The main morphology of ES is usually a lobulated architecture with solid aggregate of cells, forming sometimes rosettes [12] . Histologically, monomorphic population of small round blue cells, not well defined borders, scanty cytoplasm glycogen and high mitotic index are typical features of ES. In immunohistochemistry, the overexpression of CD99, a cell surface glycoprotein encoded by the MIC2 gene and positivity of Fli-1 in a nuclear pattern are other characteristics of ES [13] [14] [15] and have been demonstrated to be extremely useful in positive diagnosis [13] . CD99 antigen is a very sensitive marker but lacks specificity while Fli-1 is less sensitive but more specific than CD99 [3] [7] . Finally, molecular cytogenetic analysis (Reverse Transcriptase polymerase chain reaction, RT-PCR or fluorescence in situ hybridization, FISH) can detect the hybrid transcripts EWS/Fli-1, EWS/ERG and rearrangement of EWSR1 on chromosome 21 [3] [11] .
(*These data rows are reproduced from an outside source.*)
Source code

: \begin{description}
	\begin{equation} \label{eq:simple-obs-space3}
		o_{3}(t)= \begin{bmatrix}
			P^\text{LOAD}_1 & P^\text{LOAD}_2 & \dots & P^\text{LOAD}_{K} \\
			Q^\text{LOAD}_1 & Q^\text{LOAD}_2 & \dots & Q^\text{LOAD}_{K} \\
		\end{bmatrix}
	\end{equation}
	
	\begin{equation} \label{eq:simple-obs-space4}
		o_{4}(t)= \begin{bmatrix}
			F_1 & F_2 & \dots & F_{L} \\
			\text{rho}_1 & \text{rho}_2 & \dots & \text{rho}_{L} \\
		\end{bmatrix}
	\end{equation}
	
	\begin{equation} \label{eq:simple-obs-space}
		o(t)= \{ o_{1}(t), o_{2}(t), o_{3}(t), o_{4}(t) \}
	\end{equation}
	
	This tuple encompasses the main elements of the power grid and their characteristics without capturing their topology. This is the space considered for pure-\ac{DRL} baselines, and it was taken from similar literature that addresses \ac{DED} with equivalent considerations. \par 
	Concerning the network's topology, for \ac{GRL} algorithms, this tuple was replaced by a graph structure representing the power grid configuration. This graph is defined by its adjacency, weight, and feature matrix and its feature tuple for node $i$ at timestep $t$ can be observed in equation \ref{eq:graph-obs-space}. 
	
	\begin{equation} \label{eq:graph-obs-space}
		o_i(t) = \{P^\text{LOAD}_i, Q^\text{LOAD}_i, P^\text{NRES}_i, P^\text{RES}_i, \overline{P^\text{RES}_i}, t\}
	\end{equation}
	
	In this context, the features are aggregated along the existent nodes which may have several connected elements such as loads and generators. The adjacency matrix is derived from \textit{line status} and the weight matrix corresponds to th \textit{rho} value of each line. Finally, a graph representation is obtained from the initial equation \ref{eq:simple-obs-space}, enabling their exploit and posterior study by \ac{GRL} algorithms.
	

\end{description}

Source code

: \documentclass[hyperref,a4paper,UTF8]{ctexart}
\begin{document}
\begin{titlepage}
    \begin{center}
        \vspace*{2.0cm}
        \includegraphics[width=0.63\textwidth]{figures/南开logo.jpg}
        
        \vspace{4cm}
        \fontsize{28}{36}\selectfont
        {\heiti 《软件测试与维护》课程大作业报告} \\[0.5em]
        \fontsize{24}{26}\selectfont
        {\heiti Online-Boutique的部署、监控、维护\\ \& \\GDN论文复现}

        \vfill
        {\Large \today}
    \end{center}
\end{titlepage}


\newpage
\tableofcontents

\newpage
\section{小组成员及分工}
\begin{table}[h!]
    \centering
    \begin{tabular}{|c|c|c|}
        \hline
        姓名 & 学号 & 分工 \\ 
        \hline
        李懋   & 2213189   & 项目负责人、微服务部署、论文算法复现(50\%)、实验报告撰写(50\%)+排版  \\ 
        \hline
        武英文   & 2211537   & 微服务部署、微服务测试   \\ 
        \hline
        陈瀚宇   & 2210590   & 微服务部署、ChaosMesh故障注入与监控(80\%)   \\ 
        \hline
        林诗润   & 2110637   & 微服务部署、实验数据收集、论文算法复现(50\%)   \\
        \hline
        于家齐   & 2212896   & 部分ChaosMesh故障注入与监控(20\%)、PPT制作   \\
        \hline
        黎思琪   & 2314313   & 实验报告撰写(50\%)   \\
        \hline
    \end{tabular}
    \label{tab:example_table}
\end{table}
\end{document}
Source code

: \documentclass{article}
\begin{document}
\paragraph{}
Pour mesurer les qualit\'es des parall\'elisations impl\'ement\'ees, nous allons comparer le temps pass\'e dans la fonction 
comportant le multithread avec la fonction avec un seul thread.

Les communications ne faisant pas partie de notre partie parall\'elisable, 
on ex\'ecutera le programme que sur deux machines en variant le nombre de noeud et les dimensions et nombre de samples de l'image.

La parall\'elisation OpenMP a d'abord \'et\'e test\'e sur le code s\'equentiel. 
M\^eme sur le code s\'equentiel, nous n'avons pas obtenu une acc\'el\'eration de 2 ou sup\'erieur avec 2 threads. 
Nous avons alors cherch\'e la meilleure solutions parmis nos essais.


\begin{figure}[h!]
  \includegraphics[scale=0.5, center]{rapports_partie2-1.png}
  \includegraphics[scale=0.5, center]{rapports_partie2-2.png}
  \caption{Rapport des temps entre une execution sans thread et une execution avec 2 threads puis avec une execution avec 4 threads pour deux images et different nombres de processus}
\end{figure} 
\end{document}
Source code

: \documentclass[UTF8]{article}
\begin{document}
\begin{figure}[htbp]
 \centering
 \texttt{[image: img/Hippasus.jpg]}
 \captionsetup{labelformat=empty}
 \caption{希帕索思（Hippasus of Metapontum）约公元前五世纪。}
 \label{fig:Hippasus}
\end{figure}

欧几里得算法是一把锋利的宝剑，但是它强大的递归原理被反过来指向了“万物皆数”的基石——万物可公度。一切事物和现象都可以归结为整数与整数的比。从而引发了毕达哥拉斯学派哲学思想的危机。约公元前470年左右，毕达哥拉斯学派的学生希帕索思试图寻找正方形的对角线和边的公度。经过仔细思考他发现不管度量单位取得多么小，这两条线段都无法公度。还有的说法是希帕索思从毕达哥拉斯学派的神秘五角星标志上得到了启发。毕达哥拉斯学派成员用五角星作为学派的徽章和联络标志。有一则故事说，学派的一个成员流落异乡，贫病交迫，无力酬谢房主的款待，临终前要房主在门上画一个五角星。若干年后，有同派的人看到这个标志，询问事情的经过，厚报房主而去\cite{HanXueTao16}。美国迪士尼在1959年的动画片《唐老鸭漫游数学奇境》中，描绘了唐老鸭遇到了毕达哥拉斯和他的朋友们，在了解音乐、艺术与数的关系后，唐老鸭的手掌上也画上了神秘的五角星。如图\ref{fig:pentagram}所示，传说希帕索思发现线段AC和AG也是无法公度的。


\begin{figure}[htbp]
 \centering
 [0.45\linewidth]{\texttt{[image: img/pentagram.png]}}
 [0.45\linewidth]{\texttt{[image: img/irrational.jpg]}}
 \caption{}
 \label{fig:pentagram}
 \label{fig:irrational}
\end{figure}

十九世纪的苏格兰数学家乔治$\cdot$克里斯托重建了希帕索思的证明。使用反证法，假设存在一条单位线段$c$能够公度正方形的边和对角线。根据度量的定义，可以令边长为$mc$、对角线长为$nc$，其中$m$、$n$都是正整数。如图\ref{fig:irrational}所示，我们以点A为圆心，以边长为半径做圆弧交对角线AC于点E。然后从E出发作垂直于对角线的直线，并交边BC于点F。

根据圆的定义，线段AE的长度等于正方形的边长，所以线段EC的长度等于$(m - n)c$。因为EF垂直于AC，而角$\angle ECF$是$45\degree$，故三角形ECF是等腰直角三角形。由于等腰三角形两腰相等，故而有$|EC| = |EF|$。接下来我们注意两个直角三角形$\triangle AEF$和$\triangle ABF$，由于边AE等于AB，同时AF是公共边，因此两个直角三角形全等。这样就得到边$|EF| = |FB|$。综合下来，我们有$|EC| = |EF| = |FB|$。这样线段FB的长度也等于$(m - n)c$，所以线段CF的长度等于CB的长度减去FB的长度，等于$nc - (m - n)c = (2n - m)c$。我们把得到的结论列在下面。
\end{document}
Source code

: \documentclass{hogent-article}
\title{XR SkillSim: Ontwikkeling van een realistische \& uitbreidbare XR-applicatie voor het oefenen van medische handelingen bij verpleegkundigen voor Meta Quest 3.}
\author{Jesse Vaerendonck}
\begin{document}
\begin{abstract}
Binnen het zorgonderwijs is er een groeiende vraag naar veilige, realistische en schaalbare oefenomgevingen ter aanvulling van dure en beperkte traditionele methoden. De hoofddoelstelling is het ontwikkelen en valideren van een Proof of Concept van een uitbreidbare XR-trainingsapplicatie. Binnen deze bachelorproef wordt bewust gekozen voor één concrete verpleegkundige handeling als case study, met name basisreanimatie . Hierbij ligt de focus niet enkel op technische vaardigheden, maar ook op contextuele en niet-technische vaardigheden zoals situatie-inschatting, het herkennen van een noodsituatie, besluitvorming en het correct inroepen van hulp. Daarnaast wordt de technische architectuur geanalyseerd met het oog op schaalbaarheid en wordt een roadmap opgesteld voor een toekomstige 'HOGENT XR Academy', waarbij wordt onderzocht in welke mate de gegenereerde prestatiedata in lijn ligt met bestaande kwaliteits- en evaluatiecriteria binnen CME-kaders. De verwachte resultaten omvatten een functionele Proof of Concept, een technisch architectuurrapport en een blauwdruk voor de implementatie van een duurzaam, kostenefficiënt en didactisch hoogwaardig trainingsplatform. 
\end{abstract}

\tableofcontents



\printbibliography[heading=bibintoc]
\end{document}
Table 1. Clinicopathologic features of reported cases of vulvar ES/PNET.

CT: chemotherapy, RT: Radiotherapy, S: surgery, NK: not known, NA: not available, FOD: Free of disease, DOD: died of disease, AWD: alive of disease, RT-PCR: Reverse transcriptase polymerase chain reaction, FISH: Fluorescence in situ hybridization, EWSR1 R+: EWSR1 rearrangement positive, M: month, Y: Years, M+: metastases, *: 2 cases, **: 3 cases.

These main morphological, histological, immunohistochemical and cytogenetic features were all found in our reported case. In parallel, we excluded the differential diagnosis in immunohistochemistry staining as lymphoblastic lymphoma, small cell neuroendocrine carcinoma, rhabdomyosarcoma, carcinosarcoma and epithelial carcinoma.

Treatment of vulvar EES includes complete surgical excision of the lesion, chemotherapy, and, occasionally, radiation therapy (Table 1).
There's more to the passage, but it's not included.